FA_Power_Cap Technology

As multimodal video generation moves toward longer durations and higher resolutions, sequence lengths can grow to the million-token scale or beyond. As sequence length increases, Flash Attention (FA) takes a larger share of runtime, and AI processor power consumption also rises. If the power required by long-sequence workloads exceeds the PCIe card TDP (Thermal Design Power) limit, the PMC (Power Management Controller) power protection mechanism may trigger frequency throttling to reduce power and keep average power within the PCIe card TDP budget. For long-duration high-definition video generation, FA_Power_Cap reduces end-to-end model average power consumption and improves end-to-end performance.

Overview

FA_Power_Cap splits the FA operator appropriately and inserts the communication before FA between the split FA executions. This increases the interval between consecutive FA executions and interrupts sustained high-density compute on the AI processor, giving the processor a short gap before the next high-density compute segment. By splitting FA and reordering FA and communication, the technique reduces end-to-end model average power consumption and improves end-to-end performance.

This guide uses Wan2.2 as an example to explain how to enable FA_Power_Cap.

This guide is intended for users who can already run a Wan2.2 model repository. It explains how to manually add the FA_Power_Cap insertcomm and blockattn single-case optimizations to a Wan model repository that has not integrated this feature yet.
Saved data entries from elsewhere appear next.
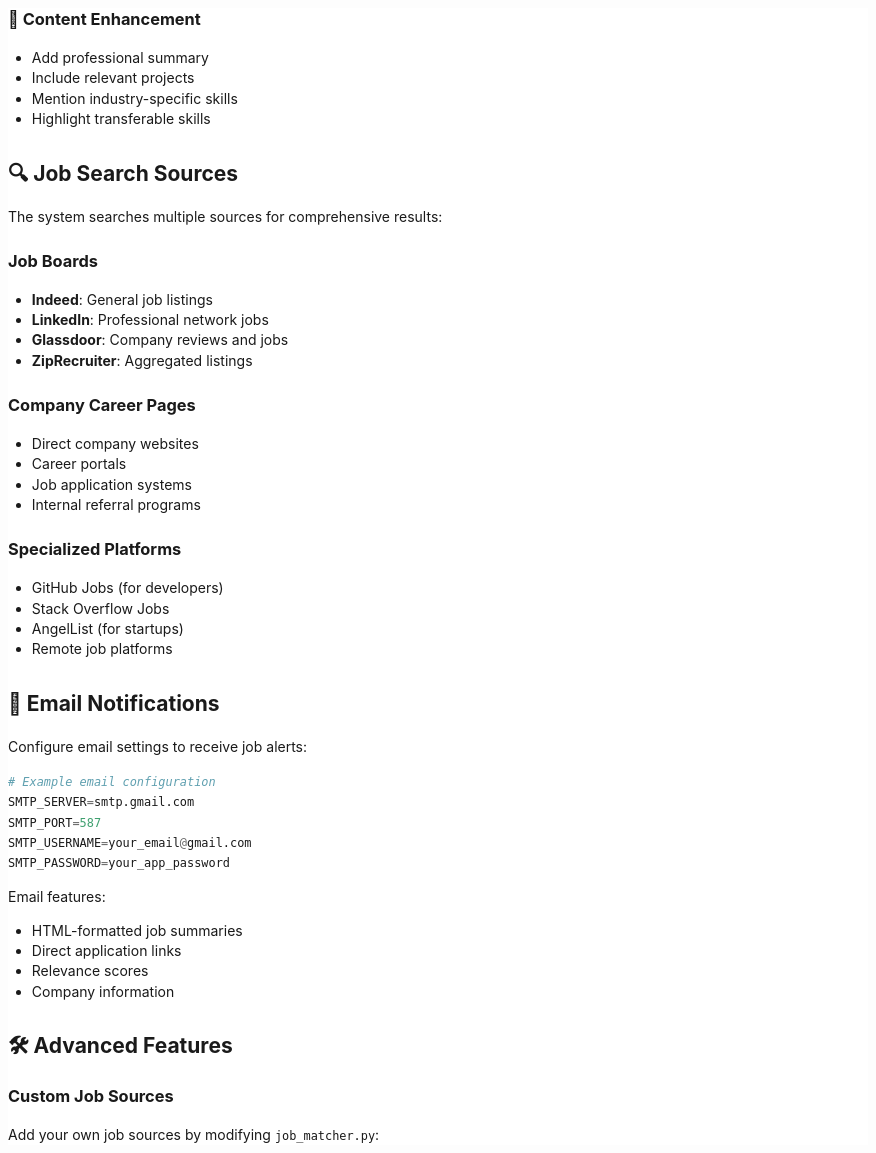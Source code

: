 ### 🎯 **Content Enhancement**
- Add professional summary
- Include relevant projects
- Mention industry-specific skills
- Highlight transferable skills

## 🔍 Job Search Sources

The system searches multiple sources for comprehensive results:

### **Job Boards**
- **Indeed**: General job listings
- **LinkedIn**: Professional network jobs
- **Glassdoor**: Company reviews and jobs
- **ZipRecruiter**: Aggregated listings

### **Company Career Pages**
- Direct company websites
- Career portals
- Job application systems
- Internal referral programs

### **Specialized Platforms**
- GitHub Jobs (for developers)
- Stack Overflow Jobs
- AngelList (for startups)
- Remote job platforms

## 📧 Email Notifications

Configure email settings to receive job alerts:

```python
# Example email configuration
SMTP_SERVER=smtp.gmail.com
SMTP_PORT=587
SMTP_USERNAME=your_email@gmail.com
SMTP_PASSWORD=your_app_password
```

Email features:
- HTML-formatted job summaries
- Direct application links
- Relevance scores
- Company information

## 🛠️ Advanced Features

### **Custom Job Sources**
Add your own job sources by modifying `job_matcher.py`:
The only public switch introduced in this flow is one --comm_type argument.

FA_Power_Cap targets Wan Ulysses sequence parallelism. Within each card, it further splits attention and optimizes the execution order of FA and communication. It keeps attention_forward as the FA compute entry point and does not change the output projection path or the overall attention semantics. The optimization only changes where A2A communication, RoPE/rotation, quantization, and FA computation are placed in the head-chunk or Q-block loops.

As shown in the diagram below, baseline keeps the original QKV projection, RoPE, A2A QKV, rotation/quantization, and FA path; insertcomm moves A2A -> rotation/quantization -> FA -> A2A into a per-attention-head-chunk loop; blockattn further splits Q into blocks, repeats rotation, quantization, and FA for each Q block, then concatenates the Q-block and head results. During integration, attnlayer.py only needs to dispatch by comm_type among baseline, _run_insertcomm, and _run_blockattn.

When to use this feature

FA_Power_Cap is only meaningful when Wan inference already uses Ulysses sequence parallelism. The runtime command must use ulysses_size > 1, and the attention head count must be divisible by the Ulysses world size.

Conceptually, the three modes form a progressive relationship, but runtime use selects only one mode:

Mode	Argument	Behavior
Baseline	`--comm_type 0`	Keep the original baseline path: one `AlltoAll -> FA -> AlltoAll`.
InsertComm	`--comm_type 1`	Within each card, split by attention heads, then run `AlltoAll -> FA` chunk by chunk.
BlockAttn	`--comm_type 2`	Within each card, split by attention heads first, then split the local query sequence into 2 FA blocks.

Pipeline diagram

FA_Power_Cap technology pipeline

The diagram compares baseline, InsertComm, and BlockAttn paths. Its legend marks the input processing, communication, matrix multiplication, quantization, attention computation, concatenation, and output projection stages.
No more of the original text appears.